■ **Given information**:
--- START ---
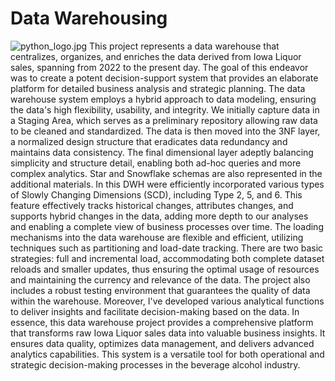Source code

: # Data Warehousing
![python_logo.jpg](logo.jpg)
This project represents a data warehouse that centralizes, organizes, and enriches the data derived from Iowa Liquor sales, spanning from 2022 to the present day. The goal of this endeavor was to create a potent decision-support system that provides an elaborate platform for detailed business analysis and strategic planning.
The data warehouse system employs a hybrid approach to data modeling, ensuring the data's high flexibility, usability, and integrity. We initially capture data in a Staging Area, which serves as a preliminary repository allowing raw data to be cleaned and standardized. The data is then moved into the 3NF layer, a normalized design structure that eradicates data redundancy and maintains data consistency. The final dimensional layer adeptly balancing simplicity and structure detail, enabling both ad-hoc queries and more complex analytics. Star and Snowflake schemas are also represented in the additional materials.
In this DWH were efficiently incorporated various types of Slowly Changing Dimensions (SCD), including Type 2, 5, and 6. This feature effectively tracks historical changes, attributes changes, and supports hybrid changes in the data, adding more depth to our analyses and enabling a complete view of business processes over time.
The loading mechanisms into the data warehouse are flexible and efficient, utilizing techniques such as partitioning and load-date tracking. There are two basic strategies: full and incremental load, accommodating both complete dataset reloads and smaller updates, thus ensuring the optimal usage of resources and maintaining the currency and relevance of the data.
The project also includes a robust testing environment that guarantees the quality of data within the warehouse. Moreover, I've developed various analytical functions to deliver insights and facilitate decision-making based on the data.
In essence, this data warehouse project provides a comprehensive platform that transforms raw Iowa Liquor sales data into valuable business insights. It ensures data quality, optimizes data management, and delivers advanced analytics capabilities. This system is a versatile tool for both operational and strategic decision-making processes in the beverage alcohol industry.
--- END ---
Search the data for the string "sales". List each line that has it.

This project represents a data warehouse that centralizes, organizes, and enriches the data derived from Iowa Liquor sales, spanning from 2022 to the present day. The goal of this endeavor was to create a potent decision-support system that provides an elaborate platform for detailed business analysis and strategic planning.
In essence, this data warehouse project provides a comprehensive platform that transforms raw Iowa Liquor sales data into valuable business insights. It ensures data quality, optimizes data management, and delivers advanced analytics capabilities. This system is a versatile tool for both operational and strategic decision-making processes in the beverage alcohol industry.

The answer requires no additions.